One of the most powerful men in America returned to his old high school in Queens for a talk with students. As Borough Reporter Ruschell Boone explains he was joined by another well-accomplished alum.

It was an hour-long conversation these students at Forest Hills High School say they will never forget. 

Many hung on every word as outgoing Treasury Secretary Jacob Lew and Pulitzer Prize-winning historian Ron Chernow spoke about their work and inspired students to follow their own dreams.

"What my parents tell me is to always go for the practical," one student said. "The practical job, the practical career choice and seeing them tell me to follow my dreams and like um aspire to do what I want to do, what going to make me happy every day, it was a change in pace and it was nice to hear."

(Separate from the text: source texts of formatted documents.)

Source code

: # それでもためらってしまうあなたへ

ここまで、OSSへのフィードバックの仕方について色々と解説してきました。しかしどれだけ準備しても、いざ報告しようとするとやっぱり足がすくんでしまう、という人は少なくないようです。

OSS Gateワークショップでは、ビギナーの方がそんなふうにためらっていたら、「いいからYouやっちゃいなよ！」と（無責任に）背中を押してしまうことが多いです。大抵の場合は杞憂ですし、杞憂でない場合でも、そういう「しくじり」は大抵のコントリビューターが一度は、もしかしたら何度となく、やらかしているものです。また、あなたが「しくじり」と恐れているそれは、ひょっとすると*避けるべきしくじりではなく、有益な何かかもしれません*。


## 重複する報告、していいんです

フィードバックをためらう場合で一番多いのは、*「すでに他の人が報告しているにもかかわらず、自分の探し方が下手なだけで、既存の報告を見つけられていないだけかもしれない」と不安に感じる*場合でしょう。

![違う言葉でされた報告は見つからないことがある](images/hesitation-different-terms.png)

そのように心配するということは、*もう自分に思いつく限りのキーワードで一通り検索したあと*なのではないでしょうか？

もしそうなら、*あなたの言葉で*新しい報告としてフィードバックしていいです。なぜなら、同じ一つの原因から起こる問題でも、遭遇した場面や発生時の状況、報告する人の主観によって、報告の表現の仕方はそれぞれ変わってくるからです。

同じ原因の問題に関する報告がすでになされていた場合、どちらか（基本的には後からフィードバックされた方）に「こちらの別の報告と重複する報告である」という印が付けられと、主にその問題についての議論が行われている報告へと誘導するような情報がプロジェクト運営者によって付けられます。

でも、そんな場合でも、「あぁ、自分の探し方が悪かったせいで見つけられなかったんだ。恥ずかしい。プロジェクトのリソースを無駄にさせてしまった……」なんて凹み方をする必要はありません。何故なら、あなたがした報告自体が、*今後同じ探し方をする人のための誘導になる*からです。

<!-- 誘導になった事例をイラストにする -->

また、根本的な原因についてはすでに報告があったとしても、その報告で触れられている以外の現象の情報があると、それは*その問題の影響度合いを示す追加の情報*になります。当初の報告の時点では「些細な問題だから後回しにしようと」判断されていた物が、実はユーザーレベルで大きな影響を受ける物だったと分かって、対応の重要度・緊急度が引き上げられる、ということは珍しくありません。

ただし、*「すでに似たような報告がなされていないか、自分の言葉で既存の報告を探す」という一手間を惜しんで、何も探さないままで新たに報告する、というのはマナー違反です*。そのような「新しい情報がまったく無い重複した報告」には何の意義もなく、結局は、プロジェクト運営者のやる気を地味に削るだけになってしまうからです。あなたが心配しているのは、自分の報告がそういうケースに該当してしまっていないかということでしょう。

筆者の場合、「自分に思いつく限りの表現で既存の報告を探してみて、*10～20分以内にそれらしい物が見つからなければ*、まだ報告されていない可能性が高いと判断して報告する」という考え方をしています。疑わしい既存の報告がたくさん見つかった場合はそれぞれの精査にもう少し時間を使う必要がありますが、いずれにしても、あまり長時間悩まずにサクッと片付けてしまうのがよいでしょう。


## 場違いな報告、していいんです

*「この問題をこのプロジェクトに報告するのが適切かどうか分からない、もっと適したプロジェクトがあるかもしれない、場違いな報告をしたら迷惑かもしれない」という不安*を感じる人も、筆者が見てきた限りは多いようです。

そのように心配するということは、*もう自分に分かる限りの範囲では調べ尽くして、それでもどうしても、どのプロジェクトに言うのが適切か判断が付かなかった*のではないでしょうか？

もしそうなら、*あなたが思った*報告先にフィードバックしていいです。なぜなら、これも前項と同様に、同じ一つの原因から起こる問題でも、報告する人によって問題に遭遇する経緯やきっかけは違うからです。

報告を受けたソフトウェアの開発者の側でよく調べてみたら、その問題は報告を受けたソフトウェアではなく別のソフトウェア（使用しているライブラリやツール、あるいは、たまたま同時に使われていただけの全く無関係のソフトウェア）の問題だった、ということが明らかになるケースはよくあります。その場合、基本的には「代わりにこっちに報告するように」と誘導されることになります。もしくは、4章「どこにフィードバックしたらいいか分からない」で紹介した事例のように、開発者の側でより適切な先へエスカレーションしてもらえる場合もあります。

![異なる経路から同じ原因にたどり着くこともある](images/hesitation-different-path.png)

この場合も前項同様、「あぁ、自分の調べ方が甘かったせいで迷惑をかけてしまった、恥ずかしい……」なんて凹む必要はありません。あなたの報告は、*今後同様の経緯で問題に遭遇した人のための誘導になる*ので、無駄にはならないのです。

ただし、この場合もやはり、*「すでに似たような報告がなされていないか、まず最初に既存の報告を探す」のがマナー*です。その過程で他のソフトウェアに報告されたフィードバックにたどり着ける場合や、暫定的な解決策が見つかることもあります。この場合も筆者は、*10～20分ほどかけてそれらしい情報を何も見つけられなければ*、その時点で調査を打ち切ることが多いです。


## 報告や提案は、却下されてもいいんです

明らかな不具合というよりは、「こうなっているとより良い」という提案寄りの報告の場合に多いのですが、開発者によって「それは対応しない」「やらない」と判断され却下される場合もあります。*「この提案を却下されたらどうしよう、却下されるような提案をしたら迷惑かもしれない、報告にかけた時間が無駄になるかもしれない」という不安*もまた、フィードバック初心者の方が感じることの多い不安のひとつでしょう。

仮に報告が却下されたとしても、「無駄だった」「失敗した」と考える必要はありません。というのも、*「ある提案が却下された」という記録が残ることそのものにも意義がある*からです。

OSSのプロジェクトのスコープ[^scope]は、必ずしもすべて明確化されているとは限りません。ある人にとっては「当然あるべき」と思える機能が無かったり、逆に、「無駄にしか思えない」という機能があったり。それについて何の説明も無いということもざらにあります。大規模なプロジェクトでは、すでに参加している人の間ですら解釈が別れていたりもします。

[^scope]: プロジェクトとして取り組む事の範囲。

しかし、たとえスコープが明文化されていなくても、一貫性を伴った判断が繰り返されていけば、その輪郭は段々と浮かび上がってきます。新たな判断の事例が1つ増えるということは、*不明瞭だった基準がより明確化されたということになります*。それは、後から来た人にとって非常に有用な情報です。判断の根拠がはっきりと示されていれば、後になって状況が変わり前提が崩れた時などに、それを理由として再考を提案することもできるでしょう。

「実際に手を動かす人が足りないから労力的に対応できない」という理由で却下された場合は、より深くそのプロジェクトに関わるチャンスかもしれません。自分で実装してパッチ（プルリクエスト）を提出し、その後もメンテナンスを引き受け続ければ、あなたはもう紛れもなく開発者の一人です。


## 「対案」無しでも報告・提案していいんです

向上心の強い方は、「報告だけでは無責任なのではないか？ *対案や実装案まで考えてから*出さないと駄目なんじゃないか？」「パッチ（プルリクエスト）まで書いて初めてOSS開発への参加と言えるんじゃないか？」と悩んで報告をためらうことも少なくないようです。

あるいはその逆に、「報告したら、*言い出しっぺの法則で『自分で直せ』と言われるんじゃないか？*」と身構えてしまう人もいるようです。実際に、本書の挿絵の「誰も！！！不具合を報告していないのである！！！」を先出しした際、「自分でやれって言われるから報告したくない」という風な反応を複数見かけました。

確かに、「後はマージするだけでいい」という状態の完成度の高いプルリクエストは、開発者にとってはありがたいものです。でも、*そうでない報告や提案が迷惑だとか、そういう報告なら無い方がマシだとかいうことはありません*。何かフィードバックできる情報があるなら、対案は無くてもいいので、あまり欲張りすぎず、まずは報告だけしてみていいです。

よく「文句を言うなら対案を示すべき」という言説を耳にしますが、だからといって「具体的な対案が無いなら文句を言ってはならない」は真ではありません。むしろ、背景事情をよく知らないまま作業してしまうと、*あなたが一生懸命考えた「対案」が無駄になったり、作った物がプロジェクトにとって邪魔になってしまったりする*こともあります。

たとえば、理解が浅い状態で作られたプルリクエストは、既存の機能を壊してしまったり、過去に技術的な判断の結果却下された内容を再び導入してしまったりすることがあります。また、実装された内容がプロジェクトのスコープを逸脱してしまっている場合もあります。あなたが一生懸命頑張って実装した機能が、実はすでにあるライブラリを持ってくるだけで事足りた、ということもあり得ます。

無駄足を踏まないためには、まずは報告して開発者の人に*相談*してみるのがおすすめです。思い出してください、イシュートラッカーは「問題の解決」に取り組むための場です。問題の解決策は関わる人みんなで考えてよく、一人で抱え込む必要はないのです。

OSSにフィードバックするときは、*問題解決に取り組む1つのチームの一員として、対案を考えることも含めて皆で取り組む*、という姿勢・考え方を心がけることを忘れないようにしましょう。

Students also learned about the role and impact of the treasury, and a new look coming to American currency.

"The change in money and the new faces on the $20 bill, Harriet Tubman, I thought that was the most interesting," said one student.

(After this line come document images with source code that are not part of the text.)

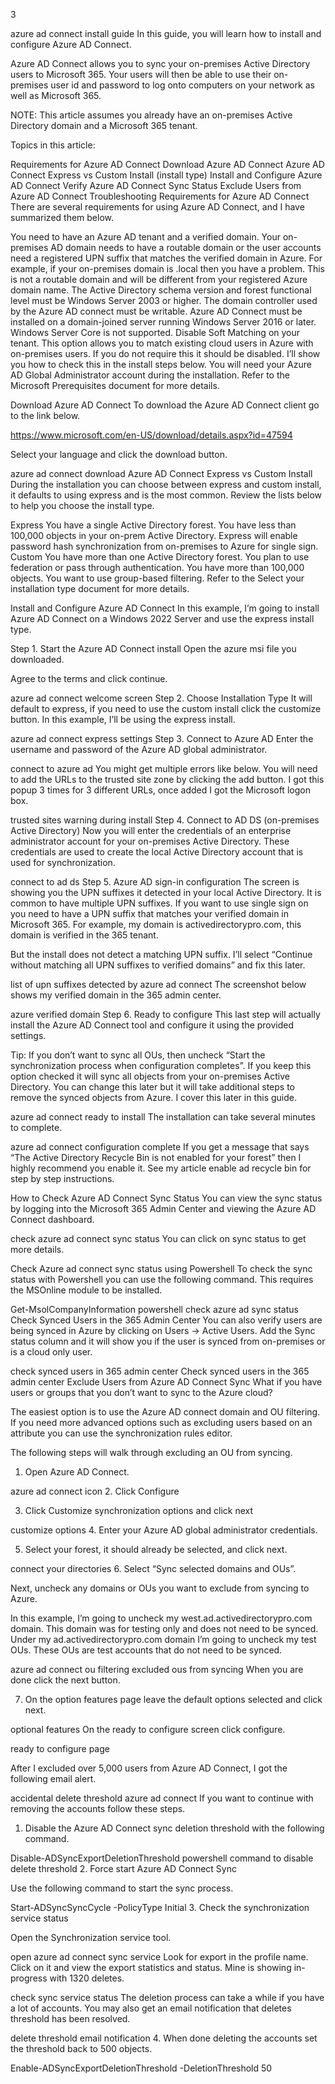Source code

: 3

azure ad connect install guide
In this guide, you will learn how to install and configure Azure AD Connect.

Azure AD Connect allows you to sync your on-premises Active Directory users to Microsoft 365. Your users will then be able to use their on-premises user id and password to log onto computers on your network as well as Microsoft 365. 

NOTE: This article assumes you already have an on-premises Active Directory domain and a Microsoft 365 tenant.

Topics in this article:

Requirements for Azure AD Connect
Download Azure AD Connect
Azure AD Connect Express vs Custom Install (install type)
Install and Configure Azure AD Connect
Verify Azure AD Connect Sync Status
Exclude Users from Azure AD Connect
Troubleshooting
Requirements for Azure AD Connect
There are several requirements for using Azure AD Connect, and I have summarized them below.

You need to have an Azure AD tenant and a verified domain.
Your on-premises AD domain needs to have a routable domain or the user accounts need a registered UPN suffix that matches the verified domain in Azure. For example, if your on-premises domain is .local then you have a problem. This is not a routable domain and will be different from your registered Azure domain name.
The Active Directory schema version and forest functional level must be Windows Server 2003 or higher.
The domain controller used by the Azure AD connect must be writable.
Azure AD Connect must be installed on a domain-joined server running Windows Server 2016 or later. Windows Server Core is not supported.
Disable Soft Matching on your tenant. This option allows you to match existing cloud users in Azure with on-premises users. If you do not require this it should be disabled. I’ll show you how to check this in the install steps below.
You will need your Azure AD Global Administrator account during the installation.
Refer to the Microsoft Prerequisites document for more details.

Download Azure AD Connect
To download the Azure AD Connect client go to the link below.

https://www.microsoft.com/en-US/download/details.aspx?id=47594

Select your language and click the download button.

azure ad connect download
Azure AD Connect Express vs Custom Install
During the installation you can choose between express and custom install, it defaults to using express and is the most common. Review the lists below to help you choose the install type.

Express
You have a single Active Directory forest.
You have less than 100,000 objects in your on-prem Active Directory.
Express will enable password hash synchronization from on-premises to Azure for single sign.
Custom
You have more than one Active Directory forest.
You plan to use federation or pass through authentication.
You have more than 100,000 objects.
You want to use group-based filtering.
Refer to the Select your installation type document for more details.

Install and Configure Azure AD Connect
In this example, I’m going to install Azure AD Connect on a Windows 2022 Server and use the express install type.

Step 1. Start the Azure AD Connect install
Open the azure msi file you downloaded.

Agree to the terms and click continue.

azure ad connect welcome screen
Step 2. Choose Installation Type
It will default to express, if you need to use the custom install click the customize button. In this example, I’ll be using the express install.

azure ad connect express settings
Step 3. Connect to Azure AD
Enter the username and password of the Azure AD global administrator.

connect to azure ad
You might get multiple errors like below. You will need to add the URLs to the trusted site zone by clicking the add button. I got this popup 3 times for 3 different URLs, once added I got the Microsoft logon box.

trusted sites warning during install
Step 4. Connect to AD DS (on-premises Active Directory)
Now you will enter the credentials of an enterprise administrator account for your on-premises Active Directory. These credentials are used to create the local Active Directory account that is used for synchronization.

connect to ad ds
Step 5. Azure AD sign-in configuration
The screen is showing you the UPN suffixes it detected in your local Active Directory. It is common to have multiple UPN suffixes. If you want to use single sign on you need to have a UPN suffix that matches your verified domain in Microsoft 365. For example, my domain is activedirectorypro.com, this domain is verified in the 365 tenant.

But the install does not detect a matching UPN suffix. I’ll select “Continue without matching all UPN suffixes to verified domains” and fix this later.

list of upn suffixes detected by azure ad connect
The screenshot below shows my verified domain in the 365 admin center.

azure verified domain
Step 6. Ready to configure
This last step will actually install the Azure AD Connect tool and configure it using the provided settings.

Tip: If you don’t want to sync all OUs, then uncheck “Start the synchronization process when configuration completes”. If you keep this option checked it will sync all objects from your on-premises Active Directory. You can change this later but it will take additional steps to remove the synced objects from Azure. I cover this later in this guide.

azure ad connect ready to install
The installation can take several minutes to complete.

azure ad connect configuration complete
If you get a message that says “The Active Directory Recycle Bin is not enabled for your forest” then I highly recommend you enable it. See my article enable ad recycle bin for step by step instructions.

How to Check Azure AD Connect Sync Status
You can view the sync status by logging into the Microsoft 365 Admin Center and viewing the Azure AD Connect dashboard.

check azure ad connect sync status
You can click on sync status to get more details.

Check Azure ad connect sync status using Powershell
To check the sync status with Powershell you can use the following command. This requires the MSOnline module to be installed.

Get-MsolCompanyInformation
powershell check azure ad sync status
Check Synced Users in the 365 Admin Center
You can also verify users are being synced in Azure by clicking on Users -> Active Users. Add the Sync status column and it will show you if the user is synced from on-premises or is a cloud only user.

check synced users in 365 admin center
Check synced users in the 365 admin center
Exclude Users from Azure AD Connect Sync
What if you have users or groups that you don’t want to sync to the Azure cloud?

The easiest option is to use the Azure AD connect domain and OU filtering. If you need more advanced options such as excluding users based on an attribute you can use the synchronization rules editor.

The following steps will walk through excluding an OU from syncing.

1. Open Azure AD Connect.

azure ad connect icon
2. Click Configure

3. Click Customize synchronization options and click next

customize options
4. Enter your Azure AD global administrator credentials.

5. Select your forest, it should already be selected, and click next.

connect your directories
6. Select “Sync selected domains and OUs”.

Next, uncheck any domains or OUs you want to exclude from syncing to Azure.

In this example, I’m going to uncheck my west.ad.activedirectorypro.com domain. This domain was for testing only and does not need to be synced. Under my ad.activedirectorypro.com domain I’m going to uncheck my test OUs. These OUs are test accounts that do not need to be synced.

azure ad connect ou filtering
excluded ous from syncing
When you are done click the next button.

7. On the option features page leave the default options selected and click next.

optional features
On the ready to configure screen click configure.

ready to configure page

After I excluded over 5,000 users from Azure AD Connect, I got the following email alert.

accidental delete threshold azure ad connect
If you want to continue with removing the accounts follow these steps.

1. Disable the Azure AD Connect sync deletion threshold with the following command.

Disable-ADSyncExportDeletionThreshold
powershell command to disable delete threshold
2. Force start Azure AD Connect Sync

Use the following command to start the sync process.

Start-ADSyncSyncCycle -PolicyType Initial
3. Check the synchronization service status

Open the Synchronization service tool.

open azure ad connect sync service
Look for export in the profile name. Click on it and view the export statistics and status. Mine is showing in-progress with 1320 deletes.

check sync service status
The deletion process can take a while if you have a lot of accounts. You may also get an email notification that deletes threshold has been resolved.

delete threshold email notification
4. When done deleting the accounts set the threshold back to 500 objects.

Enable-ADSyncExportDeletionThreshold -DeletionThreshold 50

Lew said it was the first time he'd been back to his alma mater in about 40 years.

That's him with the big hair in the 1972 high school yearbook. He was a student journalist who got the political bug during the Vietnam War. His protests landed him in the principal's office, but he was hooked on politics. 

"There is no avenue of work where you can have as much impact on domestic and international affairs as in the public arena," Lew said.

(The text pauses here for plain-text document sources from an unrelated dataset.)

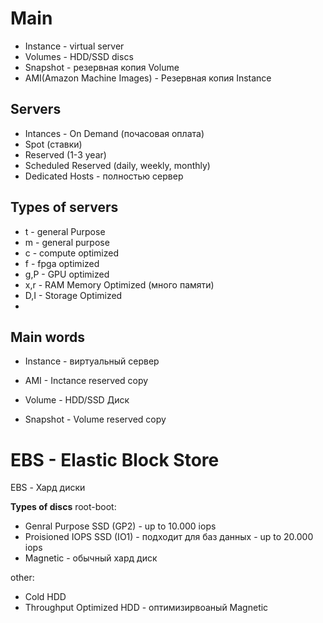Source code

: # Main 
- Instance - virtual server
- Volumes - HDD/SSD discs
- Snapshot - резервная копия Volume
- AMI(Amazon Machine Images) - Резервная копия Instance

## Servers

- Intances - On Demand (почасовая оплата)
- Spot (ставки)
- Reserved (1-3 year)
- Scheduled Reserved (daily, weekly, monthly)
- Dedicated Hosts - полностью сервер 

## Types of servers

- t - general Purpose
- m - general purpose
- c - compute optimized
- f - fpga optimized
- g,P - GPU optimized
- x,r - RAM Memory Optimized (много памяти)
- D,I - Storage Optimized
- 
## Main words

- Instance - виртуальный сервер
- AMI - Inctance reserved copy

- Volume - HDD/SSD Диск
- Snapshot - Volume reserved copy 


# EBS - Elastic Block Store 

EBS - Хард диски 

**Types of discs**
root-boot:
- Genral Purpose SSD (GP2)  -  up to 10.000 iops
- Proisioned IOPS SSD (IO1) - подходит для баз данных - up to 20.000 iops
- Magnetic - обычный хард диск

other: 
- Cold HDD 
- Throughput Optimized HDD - оптимизирвоаный Magnetic 
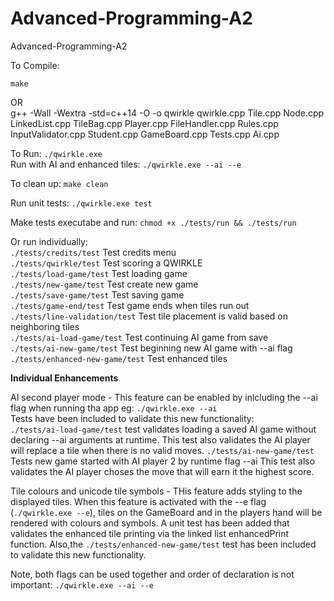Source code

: # Advanced-Programming-A2
Advanced-Programming-A2

To Compile: 

 `make`<br>
 
OR<br>
 g++ -Wall -Wextra -std=c++14 -O -o qwirkle qwirkle.cpp Tile.cpp Node.cpp LinkedList.cpp TileBag.cpp Player.cpp FileHandler.cpp Rules.cpp InputValidator.cpp Student.cpp GameBoard.cpp Tests.cpp Ai.cpp
 
To Run: `./qwirkle.exe`<br>
Run with AI and enhanced tiles: `./qwirkle.exe --ai --e`
 
To clean up: `make clean`
 
Run unit tests: `./qwirkle.exe test`

Make tests executabe and run: `chmod +x ./tests/run && ./tests/run`

Or run individually:<br>
 `./tests/credits/test` Test credits menu<br>
 `./tests/qwirkle/test` Test scoring a QWIRKLE<br>
 `./tests/load-game/test` Test loading game<br>
 `./tests/new-game/test` Test create new game<br>
 `./tests/save-game/test` Test saving game<br>
 `./tests/game-end/test` Test game ends when tiles run out<br>
 `./tests/line-validation/test` Test tile placement is valid based on neighboring tiles<br>
 `./tests/ai-load-game/test` Test continuing AI game from save<br>
 `./tests/ai-new-game/test` Test beginning new AI game with --ai flag<br>
 `./tests/enhanced-new-game/test` Test enhanced tiles<br>
 
 **Individual Enhancements**
 
 AI second player mode - This feature can be enabled by inlcluding the --ai flag when running tha app eg: `./qwirkle.exe --ai`<br>
 Tests have been included to validate this new functionality:<br> `./tests/ai-load-game/test` test validates loading a saved AI game without declaring --ai arguments at runtime.
This test also validates the AI player will replace a tile when there is no valid moves.
`./tests/ai-new-game/test` Tests new game started with AI player 2 by runtime flag --ai
This test also validates the AI player choses the move that will earn it the highest score.

Tile colours and unicode tile symbols - THis feature adds styling to the displayed tiles. When this feature is activated with the --e flag (`./qwirkle.exe --e`), tiles on the GameBoard and in the players hand will be rendered with colours and symbols. A unit test has been added that validates the enhanced tile printing via the linked list enhancedPrint function. Also,the `./tests/enhanced-new-game/test` test has been included to validate this new functionality.

Note, both flags can be used together and order of declaration is not important: `./qwirkle.exe --ai --e`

"I got a lot of knowledge out of that conversation," said fellow alum Ronald Chernow. "It's great to hear his opinion on worldly matters."

Lew and Chernow were honor students, but they didn't attend the school together. Chernow was the 1966 valedictorian who wrote an acclaimed biography of Alexander Hamilton — the book adapted by Lin-Manuel Miranda into the hit Broadway musical.

After talking about the impact Hamilton had on the treasury and how the play came together, Lew busted a rhyme from the play

A move that had many snapping their fingers and cheering.

"It was very exciting," said one student. "I didn't know he had the skills."

But through the fun and excitement was an underlying message for from the men to the students.  Hard work pays off.